*WHAT NEEDS TO BE DONE*
Looking at the listing below, retype exactly the lines starting at the one containing "on $\mathsf P^c$." and ending at the one containing "assertion follows from", both included, and nothing else.

*** ENTRIES SHOWN ***

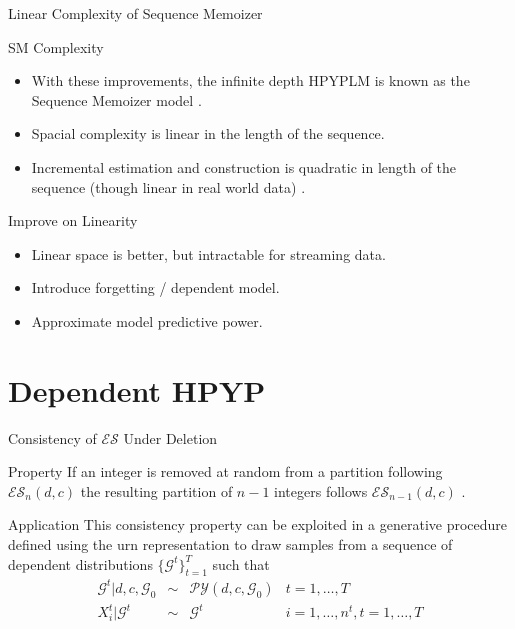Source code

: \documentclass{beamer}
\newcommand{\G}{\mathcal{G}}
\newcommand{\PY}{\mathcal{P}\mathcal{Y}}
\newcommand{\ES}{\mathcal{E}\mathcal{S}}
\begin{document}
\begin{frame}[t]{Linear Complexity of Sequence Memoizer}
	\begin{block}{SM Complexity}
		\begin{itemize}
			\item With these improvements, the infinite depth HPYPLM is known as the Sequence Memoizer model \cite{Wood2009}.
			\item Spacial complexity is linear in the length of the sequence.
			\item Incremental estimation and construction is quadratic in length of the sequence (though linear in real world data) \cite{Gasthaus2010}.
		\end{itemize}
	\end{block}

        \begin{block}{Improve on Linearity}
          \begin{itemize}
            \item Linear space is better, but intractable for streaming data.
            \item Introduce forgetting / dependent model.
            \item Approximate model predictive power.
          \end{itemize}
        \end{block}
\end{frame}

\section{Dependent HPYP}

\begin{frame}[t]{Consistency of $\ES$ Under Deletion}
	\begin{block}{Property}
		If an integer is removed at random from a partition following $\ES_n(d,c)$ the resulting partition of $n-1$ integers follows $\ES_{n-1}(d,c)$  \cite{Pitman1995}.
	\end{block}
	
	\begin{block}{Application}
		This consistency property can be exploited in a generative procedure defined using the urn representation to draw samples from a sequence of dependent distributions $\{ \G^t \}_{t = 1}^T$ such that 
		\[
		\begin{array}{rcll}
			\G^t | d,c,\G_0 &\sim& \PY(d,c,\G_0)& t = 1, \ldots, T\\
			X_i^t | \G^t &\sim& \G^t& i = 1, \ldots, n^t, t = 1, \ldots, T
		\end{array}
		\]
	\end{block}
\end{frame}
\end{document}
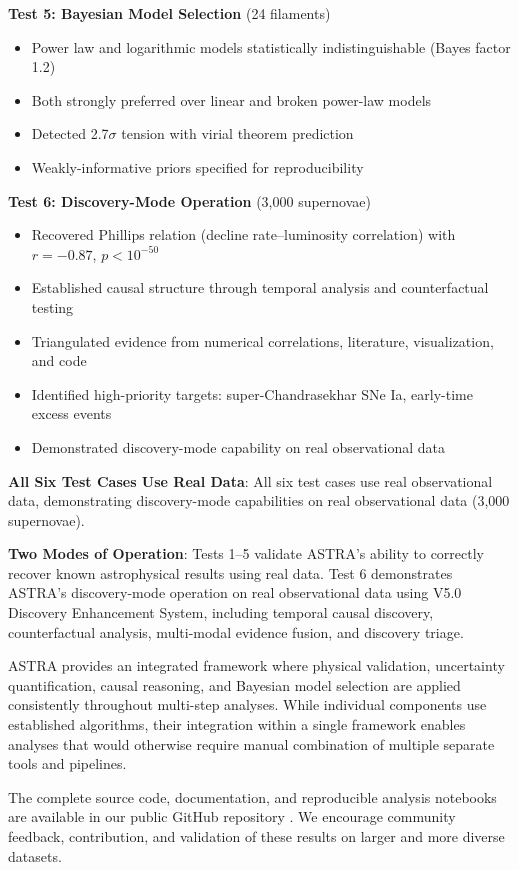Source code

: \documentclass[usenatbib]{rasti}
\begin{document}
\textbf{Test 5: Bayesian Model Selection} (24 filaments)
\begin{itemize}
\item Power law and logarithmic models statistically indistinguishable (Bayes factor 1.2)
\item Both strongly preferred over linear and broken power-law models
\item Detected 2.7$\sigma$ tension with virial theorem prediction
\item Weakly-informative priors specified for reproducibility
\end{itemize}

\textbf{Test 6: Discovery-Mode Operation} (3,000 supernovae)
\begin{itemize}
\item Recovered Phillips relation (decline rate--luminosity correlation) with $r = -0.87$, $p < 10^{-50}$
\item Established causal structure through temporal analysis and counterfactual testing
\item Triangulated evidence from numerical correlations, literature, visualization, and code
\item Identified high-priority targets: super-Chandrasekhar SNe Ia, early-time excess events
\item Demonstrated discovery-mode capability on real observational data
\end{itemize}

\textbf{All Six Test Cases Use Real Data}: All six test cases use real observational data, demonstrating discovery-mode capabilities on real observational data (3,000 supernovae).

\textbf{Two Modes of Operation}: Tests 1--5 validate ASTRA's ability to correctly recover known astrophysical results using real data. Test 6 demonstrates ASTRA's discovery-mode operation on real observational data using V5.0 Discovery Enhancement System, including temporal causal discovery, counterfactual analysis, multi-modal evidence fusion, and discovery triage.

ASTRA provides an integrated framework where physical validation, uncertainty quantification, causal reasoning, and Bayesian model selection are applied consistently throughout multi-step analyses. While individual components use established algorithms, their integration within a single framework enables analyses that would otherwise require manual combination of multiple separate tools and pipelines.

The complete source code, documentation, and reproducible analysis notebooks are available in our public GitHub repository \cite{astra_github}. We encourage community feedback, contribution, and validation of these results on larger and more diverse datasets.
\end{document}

*** End of ENTRIES SHOWN ***
*** ENTRIES SHOWN ***

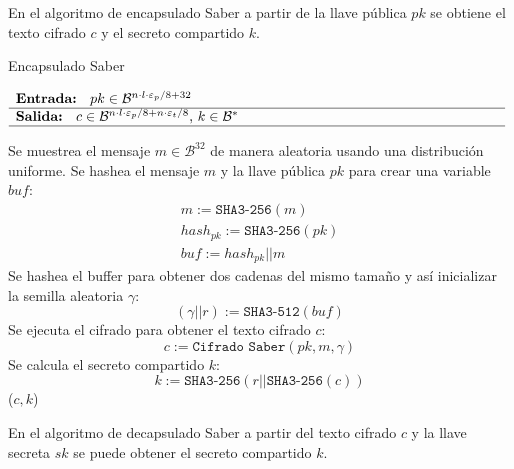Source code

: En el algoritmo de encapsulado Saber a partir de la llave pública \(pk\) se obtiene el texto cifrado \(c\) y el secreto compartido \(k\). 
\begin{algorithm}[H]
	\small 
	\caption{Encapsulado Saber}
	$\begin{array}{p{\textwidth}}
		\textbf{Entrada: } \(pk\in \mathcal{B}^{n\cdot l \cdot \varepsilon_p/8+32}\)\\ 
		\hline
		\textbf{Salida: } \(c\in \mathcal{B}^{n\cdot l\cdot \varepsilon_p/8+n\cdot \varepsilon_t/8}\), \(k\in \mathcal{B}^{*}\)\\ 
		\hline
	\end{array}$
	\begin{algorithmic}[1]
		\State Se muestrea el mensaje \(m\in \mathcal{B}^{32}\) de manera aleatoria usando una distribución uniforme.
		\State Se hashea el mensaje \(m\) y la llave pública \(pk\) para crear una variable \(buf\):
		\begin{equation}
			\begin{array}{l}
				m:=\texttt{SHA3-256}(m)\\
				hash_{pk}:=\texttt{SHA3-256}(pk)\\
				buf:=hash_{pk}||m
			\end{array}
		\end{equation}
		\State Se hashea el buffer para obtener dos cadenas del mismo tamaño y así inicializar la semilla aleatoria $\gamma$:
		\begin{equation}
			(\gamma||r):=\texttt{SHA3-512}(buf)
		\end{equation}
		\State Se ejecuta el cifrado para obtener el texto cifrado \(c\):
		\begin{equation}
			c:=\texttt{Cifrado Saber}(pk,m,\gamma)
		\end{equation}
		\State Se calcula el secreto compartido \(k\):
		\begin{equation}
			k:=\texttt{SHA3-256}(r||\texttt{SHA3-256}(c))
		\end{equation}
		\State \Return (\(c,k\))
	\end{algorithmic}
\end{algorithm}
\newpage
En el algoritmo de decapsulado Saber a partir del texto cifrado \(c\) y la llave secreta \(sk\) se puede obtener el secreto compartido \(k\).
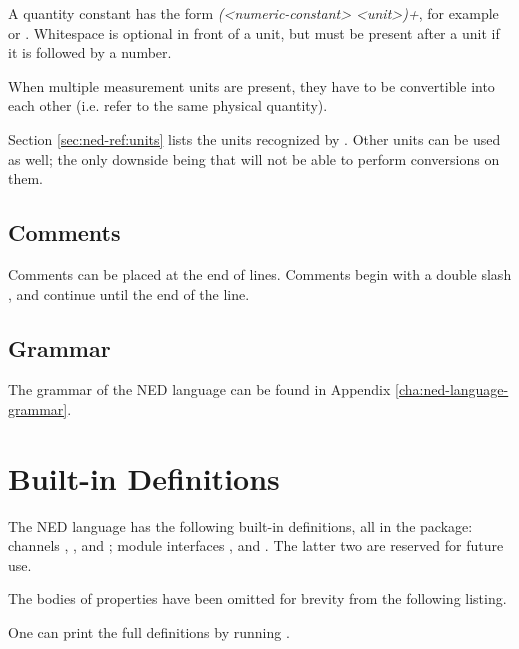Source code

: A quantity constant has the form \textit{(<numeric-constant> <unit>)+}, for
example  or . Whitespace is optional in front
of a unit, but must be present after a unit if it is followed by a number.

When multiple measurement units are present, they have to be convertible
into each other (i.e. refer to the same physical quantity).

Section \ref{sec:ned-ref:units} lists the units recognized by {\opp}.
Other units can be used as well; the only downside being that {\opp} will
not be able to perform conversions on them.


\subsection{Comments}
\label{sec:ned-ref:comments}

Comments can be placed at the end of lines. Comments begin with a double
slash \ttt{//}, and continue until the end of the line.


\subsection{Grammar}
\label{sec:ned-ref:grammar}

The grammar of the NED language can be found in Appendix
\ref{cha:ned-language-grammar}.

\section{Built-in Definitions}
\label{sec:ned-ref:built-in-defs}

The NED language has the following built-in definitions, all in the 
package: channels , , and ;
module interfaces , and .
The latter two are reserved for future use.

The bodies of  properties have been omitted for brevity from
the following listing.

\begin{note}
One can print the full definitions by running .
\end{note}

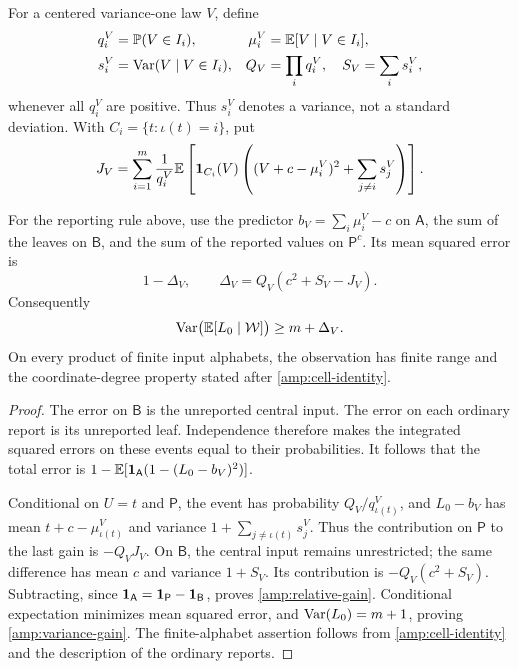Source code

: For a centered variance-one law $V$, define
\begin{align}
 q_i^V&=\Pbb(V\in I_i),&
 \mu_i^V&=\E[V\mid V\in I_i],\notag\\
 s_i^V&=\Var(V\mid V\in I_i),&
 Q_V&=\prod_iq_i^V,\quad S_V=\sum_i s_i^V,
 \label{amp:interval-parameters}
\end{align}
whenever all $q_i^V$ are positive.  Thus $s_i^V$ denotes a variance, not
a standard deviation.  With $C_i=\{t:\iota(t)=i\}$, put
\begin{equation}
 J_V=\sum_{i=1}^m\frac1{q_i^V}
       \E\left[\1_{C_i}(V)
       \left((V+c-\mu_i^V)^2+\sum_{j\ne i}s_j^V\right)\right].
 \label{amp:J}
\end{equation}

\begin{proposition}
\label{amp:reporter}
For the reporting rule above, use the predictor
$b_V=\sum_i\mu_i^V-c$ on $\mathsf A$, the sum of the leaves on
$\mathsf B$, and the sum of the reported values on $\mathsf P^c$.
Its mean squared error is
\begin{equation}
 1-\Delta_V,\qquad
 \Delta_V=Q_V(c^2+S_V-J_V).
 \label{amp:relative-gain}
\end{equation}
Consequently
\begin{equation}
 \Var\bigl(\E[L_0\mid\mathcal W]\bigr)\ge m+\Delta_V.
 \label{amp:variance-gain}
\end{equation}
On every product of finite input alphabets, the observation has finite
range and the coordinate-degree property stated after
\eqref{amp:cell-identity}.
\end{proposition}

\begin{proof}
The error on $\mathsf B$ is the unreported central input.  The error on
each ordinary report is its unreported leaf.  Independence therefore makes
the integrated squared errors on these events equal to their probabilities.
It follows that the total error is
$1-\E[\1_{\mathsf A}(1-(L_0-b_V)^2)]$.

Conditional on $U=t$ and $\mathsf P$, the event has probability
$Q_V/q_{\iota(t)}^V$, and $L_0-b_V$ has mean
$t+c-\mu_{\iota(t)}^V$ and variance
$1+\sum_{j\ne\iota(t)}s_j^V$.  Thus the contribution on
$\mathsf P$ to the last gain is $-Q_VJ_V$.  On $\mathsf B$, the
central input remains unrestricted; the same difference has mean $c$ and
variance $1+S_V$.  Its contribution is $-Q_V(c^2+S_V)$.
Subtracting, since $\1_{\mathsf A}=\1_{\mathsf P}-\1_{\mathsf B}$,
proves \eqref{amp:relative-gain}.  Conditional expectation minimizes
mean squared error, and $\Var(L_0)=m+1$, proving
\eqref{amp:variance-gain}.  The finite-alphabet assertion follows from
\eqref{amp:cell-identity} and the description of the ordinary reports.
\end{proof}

*** End of ENTRIES SHOWN ***

*SOLVED PROBLEM*
$\mathsf B$, and the sum of the reported values on $\mathsf P^c$.
Its mean squared error is
\begin{equation}
 1-\Delta_V,\qquad
 \Delta_V=Q_V(c^2+S_V-J_V).
 \label{amp:relative-gain}
\end{equation}
Consequently
\begin{equation}
 \Var\bigl(\E[L_0\mid\mathcal W]\bigr)\ge m+\Delta_V.
 \label{amp:variance-gain}
\end{equation}
On every product of finite input alphabets, the observation has finite
range and the coordinate-degree property stated after
\eqref{amp:cell-identity}.
\end{proposition}

\begin{proof}
The error on $\mathsf B$ is the unreported central input.  The error on
each ordinary report is its unreported leaf.  Independence therefore makes
the integrated squared errors on these events equal to their probabilities.
It follows that the total error is
$1-\E[\1_{\mathsf A}(1-(L_0-b_V)^2)]$.

Conditional on $U=t$ and $\mathsf P$, the event has probability
$Q_V/q_{\iota(t)}^V$, and $L_0-b_V$ has mean
$t+c-\mu_{\iota(t)}^V$ and variance
$1+\sum_{j\ne\iota(t)}s_j^V$.  Thus the contribution on
$\mathsf P$ to the last gain is $-Q_VJ_V$.  On $\mathsf B$, the
central input remains unrestricted; the same difference has mean $c$ and
variance $1+S_V$.  Its contribution is $-Q_V(c^2+S_V)$.
Subtracting, since $\1_{\mathsf A}=\1_{\mathsf P}-\1_{\mathsf B}$,
proves \eqref{amp:relative-gain}.  Conditional expectation minimizes
mean squared error, and $\Var(L_0)=m+1$, proving
\eqref{amp:variance-gain}.  The finite-alphabet assertion follows from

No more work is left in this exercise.